Prompt —
When you find the line with "T1547: Boot or Logon Autostart Execution" among the records below, reproduce it and each line after it exactly, ending with the line with "T1559: Inter-Process Communication".

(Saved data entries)
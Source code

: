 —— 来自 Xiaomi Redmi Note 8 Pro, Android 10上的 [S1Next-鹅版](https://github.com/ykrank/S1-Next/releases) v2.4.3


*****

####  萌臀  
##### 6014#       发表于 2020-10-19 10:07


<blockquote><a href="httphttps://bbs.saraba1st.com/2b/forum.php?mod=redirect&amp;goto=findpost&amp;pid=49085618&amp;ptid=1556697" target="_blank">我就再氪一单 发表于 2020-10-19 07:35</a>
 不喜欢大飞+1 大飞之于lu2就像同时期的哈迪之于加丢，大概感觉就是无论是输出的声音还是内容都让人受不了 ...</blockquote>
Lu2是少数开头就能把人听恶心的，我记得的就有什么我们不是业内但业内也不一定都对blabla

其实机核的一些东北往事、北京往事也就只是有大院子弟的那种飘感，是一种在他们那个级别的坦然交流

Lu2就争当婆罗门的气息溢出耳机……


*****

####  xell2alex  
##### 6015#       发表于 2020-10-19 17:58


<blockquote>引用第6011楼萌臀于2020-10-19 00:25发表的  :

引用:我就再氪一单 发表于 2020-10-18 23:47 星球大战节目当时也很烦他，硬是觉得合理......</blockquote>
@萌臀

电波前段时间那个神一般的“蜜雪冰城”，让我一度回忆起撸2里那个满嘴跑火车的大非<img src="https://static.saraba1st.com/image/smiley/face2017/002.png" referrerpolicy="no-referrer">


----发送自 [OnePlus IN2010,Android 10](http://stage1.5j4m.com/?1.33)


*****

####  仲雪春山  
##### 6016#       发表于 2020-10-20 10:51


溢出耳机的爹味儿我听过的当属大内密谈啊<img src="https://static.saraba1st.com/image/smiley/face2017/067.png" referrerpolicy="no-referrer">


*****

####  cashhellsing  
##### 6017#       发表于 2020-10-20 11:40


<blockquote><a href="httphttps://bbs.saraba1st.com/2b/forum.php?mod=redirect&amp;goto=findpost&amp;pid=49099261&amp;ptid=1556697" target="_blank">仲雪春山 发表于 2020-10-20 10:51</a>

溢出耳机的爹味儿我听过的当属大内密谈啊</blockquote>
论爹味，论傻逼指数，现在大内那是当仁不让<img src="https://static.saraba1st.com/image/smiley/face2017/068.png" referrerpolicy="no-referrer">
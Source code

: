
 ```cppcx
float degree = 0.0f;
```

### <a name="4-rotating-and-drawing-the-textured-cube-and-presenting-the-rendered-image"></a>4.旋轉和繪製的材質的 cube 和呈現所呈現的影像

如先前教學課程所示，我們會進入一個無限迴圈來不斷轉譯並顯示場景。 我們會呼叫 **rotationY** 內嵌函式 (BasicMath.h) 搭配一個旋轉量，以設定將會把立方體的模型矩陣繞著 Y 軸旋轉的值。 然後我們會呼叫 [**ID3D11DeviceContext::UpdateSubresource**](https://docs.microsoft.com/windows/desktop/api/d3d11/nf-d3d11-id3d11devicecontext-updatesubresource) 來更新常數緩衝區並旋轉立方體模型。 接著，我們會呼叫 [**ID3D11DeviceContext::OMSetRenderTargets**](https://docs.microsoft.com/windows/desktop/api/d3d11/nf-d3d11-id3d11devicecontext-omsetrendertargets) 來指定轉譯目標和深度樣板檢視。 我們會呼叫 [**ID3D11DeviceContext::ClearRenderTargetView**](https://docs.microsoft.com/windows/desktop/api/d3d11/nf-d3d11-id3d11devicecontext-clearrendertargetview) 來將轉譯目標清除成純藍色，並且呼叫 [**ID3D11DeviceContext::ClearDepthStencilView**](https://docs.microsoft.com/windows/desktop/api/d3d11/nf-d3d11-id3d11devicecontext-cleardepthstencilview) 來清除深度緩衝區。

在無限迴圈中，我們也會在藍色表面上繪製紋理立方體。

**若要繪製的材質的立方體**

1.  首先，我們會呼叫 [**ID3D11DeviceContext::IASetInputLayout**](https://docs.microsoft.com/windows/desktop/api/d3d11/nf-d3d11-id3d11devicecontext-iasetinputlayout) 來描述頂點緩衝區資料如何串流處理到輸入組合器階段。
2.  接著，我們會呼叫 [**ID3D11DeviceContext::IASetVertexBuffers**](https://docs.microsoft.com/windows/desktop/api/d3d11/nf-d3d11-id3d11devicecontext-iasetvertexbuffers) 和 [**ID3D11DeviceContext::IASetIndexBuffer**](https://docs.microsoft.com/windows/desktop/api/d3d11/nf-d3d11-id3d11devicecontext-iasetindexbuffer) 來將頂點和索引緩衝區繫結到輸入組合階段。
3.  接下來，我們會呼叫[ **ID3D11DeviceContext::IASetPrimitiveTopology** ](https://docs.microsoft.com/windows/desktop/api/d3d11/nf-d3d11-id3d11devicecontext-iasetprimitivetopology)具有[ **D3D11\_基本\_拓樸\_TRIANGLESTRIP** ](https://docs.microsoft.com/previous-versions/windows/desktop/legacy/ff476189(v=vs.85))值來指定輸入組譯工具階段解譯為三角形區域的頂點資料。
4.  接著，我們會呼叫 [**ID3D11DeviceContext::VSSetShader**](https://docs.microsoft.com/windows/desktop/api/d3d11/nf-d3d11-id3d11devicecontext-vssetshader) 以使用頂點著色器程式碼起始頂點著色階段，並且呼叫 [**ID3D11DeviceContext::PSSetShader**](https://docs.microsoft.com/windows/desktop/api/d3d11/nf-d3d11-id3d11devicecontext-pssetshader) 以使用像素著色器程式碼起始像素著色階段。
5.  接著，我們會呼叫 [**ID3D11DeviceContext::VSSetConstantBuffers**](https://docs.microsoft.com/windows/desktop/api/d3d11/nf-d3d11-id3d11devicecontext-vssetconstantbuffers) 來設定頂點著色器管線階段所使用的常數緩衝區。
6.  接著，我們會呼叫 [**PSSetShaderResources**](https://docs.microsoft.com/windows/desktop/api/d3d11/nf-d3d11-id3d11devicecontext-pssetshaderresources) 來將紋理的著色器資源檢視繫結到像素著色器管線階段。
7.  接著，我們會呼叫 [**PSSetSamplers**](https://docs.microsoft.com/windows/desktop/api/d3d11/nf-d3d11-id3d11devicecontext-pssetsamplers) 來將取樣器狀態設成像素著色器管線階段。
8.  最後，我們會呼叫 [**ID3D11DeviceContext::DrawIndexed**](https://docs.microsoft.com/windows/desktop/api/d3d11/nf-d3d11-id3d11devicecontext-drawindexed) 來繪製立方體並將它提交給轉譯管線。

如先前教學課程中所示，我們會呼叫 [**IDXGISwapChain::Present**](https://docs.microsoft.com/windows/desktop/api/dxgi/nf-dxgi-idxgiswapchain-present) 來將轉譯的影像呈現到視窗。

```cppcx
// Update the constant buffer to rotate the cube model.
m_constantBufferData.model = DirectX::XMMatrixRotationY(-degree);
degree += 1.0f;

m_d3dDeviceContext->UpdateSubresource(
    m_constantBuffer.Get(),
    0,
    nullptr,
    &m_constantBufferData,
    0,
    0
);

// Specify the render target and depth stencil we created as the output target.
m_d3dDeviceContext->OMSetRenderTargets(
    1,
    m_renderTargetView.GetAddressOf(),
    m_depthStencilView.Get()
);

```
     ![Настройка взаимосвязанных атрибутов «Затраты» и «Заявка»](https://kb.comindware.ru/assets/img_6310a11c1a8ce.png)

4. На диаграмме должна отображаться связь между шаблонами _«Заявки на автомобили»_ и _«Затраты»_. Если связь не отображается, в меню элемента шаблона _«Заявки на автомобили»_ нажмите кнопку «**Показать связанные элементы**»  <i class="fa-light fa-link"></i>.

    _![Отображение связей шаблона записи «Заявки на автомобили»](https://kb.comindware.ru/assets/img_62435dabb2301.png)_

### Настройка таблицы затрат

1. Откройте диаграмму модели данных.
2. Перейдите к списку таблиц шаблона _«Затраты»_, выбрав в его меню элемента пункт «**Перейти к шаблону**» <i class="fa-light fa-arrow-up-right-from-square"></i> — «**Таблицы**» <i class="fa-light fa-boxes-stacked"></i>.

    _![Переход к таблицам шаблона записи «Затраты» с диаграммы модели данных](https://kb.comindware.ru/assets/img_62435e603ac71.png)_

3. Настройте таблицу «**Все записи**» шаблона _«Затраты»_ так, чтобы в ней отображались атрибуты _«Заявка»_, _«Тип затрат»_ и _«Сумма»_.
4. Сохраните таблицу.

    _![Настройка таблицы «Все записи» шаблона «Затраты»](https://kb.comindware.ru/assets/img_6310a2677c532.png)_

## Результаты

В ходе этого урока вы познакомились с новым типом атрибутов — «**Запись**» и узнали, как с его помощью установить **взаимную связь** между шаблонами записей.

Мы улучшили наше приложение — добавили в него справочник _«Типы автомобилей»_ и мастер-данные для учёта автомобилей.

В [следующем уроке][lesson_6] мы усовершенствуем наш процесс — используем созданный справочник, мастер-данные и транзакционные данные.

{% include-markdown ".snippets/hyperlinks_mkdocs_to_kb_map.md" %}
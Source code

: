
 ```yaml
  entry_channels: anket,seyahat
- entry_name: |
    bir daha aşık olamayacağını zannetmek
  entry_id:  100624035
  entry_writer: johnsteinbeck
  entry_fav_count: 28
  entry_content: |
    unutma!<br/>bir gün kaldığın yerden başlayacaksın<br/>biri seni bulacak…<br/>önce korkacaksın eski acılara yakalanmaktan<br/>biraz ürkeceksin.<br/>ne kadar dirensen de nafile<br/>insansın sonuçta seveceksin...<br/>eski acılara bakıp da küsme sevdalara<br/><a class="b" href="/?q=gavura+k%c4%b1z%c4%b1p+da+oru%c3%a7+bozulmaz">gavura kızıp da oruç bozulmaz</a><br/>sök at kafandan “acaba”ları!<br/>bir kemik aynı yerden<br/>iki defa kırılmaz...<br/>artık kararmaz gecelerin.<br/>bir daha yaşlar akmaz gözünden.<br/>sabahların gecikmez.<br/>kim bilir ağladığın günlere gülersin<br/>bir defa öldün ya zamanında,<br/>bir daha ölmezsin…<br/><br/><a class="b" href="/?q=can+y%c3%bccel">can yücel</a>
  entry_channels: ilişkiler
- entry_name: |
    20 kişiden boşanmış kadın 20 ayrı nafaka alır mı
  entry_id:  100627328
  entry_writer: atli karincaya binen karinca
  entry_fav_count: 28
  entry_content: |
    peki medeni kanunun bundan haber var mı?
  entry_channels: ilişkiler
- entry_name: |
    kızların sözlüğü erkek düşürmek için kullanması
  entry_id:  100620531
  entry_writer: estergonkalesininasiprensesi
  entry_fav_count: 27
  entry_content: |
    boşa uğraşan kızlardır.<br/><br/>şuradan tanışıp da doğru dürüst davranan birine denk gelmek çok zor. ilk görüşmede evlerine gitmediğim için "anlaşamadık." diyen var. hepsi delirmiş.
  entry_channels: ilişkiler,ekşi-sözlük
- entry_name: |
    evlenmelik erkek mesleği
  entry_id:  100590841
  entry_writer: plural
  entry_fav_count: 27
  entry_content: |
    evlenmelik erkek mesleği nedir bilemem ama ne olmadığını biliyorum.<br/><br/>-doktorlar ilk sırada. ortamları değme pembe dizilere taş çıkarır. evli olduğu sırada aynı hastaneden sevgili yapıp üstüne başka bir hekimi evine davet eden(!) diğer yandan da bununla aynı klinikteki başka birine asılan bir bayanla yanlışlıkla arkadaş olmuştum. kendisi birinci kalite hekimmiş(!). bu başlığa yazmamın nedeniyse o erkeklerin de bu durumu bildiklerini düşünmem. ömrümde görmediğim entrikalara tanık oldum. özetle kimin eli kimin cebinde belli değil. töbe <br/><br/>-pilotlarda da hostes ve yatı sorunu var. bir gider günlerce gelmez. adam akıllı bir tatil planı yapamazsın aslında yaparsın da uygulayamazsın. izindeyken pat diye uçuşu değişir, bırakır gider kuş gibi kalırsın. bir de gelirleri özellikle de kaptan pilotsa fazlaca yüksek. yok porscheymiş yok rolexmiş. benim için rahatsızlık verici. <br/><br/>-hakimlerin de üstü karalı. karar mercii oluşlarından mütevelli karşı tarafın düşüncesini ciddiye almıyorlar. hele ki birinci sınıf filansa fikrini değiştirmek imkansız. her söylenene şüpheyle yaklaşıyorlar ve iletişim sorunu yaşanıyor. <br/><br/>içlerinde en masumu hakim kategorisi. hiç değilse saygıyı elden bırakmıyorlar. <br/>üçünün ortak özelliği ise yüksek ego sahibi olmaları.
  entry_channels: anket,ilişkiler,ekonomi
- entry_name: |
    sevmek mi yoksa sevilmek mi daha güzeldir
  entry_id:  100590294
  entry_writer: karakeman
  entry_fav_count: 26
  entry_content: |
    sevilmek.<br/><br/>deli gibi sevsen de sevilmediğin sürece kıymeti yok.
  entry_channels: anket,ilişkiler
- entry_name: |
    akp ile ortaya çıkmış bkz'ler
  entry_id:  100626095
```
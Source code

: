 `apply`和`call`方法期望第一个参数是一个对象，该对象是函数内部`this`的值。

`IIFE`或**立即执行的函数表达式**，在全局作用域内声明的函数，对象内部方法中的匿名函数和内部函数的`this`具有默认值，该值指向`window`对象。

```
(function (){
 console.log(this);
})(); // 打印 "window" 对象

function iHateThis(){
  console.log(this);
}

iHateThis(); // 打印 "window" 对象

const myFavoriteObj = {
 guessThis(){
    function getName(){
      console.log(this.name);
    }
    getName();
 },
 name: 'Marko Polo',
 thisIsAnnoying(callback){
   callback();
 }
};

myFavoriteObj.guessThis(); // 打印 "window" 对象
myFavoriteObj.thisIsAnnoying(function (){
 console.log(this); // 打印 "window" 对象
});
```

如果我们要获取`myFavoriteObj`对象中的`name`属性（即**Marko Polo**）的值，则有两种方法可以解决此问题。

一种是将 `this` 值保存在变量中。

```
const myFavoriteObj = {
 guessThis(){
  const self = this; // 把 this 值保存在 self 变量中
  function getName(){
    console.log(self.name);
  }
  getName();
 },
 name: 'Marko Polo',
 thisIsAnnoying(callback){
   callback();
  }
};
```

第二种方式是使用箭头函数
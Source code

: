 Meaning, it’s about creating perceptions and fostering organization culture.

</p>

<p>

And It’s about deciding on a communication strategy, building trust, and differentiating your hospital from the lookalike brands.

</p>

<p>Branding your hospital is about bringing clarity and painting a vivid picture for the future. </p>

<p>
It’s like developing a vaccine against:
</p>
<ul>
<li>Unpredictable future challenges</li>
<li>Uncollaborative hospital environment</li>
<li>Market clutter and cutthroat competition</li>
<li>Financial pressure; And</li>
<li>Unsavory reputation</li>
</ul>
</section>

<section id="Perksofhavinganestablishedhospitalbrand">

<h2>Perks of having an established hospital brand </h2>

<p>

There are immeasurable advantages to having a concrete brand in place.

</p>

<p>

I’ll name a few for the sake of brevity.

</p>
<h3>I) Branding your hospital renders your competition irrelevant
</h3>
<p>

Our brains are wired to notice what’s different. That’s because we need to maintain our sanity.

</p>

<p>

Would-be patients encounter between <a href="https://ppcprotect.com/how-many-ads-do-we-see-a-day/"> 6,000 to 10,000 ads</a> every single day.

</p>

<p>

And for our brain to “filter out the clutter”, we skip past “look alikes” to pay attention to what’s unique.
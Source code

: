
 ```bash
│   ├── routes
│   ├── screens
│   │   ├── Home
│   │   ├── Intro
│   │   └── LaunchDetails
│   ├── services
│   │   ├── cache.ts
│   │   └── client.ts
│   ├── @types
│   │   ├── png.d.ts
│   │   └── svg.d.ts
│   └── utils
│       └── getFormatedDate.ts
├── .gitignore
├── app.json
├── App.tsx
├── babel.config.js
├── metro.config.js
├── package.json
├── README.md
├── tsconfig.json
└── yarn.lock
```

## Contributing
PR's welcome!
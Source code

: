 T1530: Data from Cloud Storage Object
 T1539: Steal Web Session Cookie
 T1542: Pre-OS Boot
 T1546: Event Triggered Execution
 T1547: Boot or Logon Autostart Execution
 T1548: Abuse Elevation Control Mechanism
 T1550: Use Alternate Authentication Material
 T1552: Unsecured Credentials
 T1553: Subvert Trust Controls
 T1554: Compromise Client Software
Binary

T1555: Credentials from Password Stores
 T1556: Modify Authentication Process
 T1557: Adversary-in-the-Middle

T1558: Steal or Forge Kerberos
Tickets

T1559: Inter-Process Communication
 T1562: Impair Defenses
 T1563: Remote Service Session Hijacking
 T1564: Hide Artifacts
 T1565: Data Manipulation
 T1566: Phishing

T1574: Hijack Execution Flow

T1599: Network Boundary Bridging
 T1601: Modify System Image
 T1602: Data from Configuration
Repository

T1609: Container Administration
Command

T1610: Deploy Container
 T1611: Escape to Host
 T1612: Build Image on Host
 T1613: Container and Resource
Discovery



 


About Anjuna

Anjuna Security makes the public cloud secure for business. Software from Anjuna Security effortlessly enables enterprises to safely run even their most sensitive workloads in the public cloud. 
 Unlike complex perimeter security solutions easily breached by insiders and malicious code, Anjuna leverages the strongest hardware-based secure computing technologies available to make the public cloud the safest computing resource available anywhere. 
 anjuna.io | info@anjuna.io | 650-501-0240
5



Result of this exercise —
 T1547: Boot or Logon Autostart Execution
 T1548: Abuse Elevation Control Mechanism
 T1550: Use Alternate Authentication Material
 T1552: Unsecured Credentials
 T1553: Subvert Trust Controls
 T1554: Compromise Client Software
Binary

T1555: Credentials from Password Stores
 T1556: Modify Authentication Process
 T1557: Adversary-in-the-Middle

T1558: Steal or Forge Kerberos
Tickets

T1559: Inter-Process Communication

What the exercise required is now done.